◆ **ASSIGNMENT**
Find every line in the records below that holds the word "frame", and copy each one.

◆ **TASK DATA**
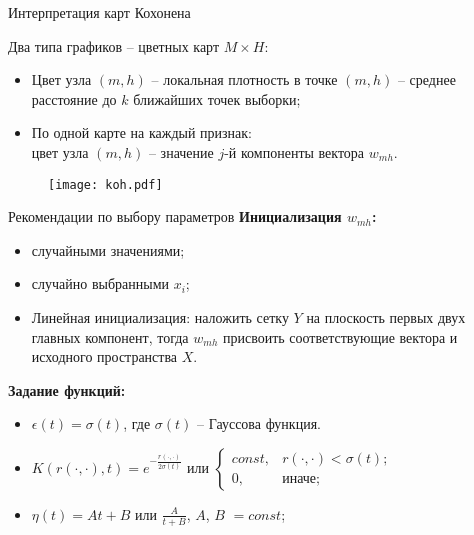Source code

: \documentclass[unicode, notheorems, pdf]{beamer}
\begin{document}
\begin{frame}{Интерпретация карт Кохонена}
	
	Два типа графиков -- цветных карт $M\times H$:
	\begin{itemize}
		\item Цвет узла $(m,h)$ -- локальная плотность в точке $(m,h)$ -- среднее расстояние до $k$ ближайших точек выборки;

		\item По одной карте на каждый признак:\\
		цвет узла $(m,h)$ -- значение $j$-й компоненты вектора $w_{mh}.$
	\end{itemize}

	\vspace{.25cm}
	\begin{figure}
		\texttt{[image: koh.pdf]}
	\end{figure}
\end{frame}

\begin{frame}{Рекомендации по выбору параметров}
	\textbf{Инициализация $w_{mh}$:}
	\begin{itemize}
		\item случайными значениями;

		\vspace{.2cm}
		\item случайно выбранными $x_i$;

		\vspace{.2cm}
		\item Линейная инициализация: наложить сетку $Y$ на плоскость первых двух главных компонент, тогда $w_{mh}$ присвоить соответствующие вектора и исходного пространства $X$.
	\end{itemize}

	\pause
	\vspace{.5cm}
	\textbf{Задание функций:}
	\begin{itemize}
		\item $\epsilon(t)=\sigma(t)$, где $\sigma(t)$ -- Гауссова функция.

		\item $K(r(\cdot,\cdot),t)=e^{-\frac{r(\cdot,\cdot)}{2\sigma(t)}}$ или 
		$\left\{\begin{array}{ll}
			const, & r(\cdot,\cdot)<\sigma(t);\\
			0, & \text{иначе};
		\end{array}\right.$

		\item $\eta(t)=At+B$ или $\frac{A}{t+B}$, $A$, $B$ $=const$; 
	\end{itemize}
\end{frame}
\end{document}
--
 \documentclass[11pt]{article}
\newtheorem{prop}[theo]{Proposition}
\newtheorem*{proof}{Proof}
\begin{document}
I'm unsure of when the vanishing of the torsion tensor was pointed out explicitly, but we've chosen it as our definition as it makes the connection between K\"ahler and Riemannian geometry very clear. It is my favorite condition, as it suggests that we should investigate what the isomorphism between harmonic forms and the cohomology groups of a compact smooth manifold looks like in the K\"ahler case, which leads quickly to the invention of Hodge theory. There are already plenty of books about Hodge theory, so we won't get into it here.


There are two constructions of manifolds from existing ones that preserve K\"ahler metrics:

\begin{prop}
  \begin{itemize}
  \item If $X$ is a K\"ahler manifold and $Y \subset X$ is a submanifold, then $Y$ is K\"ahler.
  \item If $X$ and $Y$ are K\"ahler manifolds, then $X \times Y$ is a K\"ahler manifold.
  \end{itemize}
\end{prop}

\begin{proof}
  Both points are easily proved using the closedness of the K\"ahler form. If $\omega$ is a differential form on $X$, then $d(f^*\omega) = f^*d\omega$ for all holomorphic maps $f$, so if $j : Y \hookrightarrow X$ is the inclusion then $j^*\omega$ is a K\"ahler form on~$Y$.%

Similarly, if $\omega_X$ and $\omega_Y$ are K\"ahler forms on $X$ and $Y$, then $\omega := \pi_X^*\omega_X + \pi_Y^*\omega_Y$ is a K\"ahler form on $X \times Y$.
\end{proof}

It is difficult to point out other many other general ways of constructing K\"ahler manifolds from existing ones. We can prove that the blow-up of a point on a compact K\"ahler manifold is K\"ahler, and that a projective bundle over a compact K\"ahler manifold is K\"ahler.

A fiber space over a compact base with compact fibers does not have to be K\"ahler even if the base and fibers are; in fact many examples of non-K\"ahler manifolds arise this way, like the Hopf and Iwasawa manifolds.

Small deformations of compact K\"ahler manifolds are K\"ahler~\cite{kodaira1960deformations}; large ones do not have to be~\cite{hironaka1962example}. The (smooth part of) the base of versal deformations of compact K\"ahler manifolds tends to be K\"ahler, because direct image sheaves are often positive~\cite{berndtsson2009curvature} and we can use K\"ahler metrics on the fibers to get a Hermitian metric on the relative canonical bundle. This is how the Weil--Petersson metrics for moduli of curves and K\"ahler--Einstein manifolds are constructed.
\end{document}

◆ **REPLY**
\begin{frame}{Интерпретация карт Кохонена}
\end{frame}
\begin{frame}{Рекомендации по выбору параметров}
\end{frame}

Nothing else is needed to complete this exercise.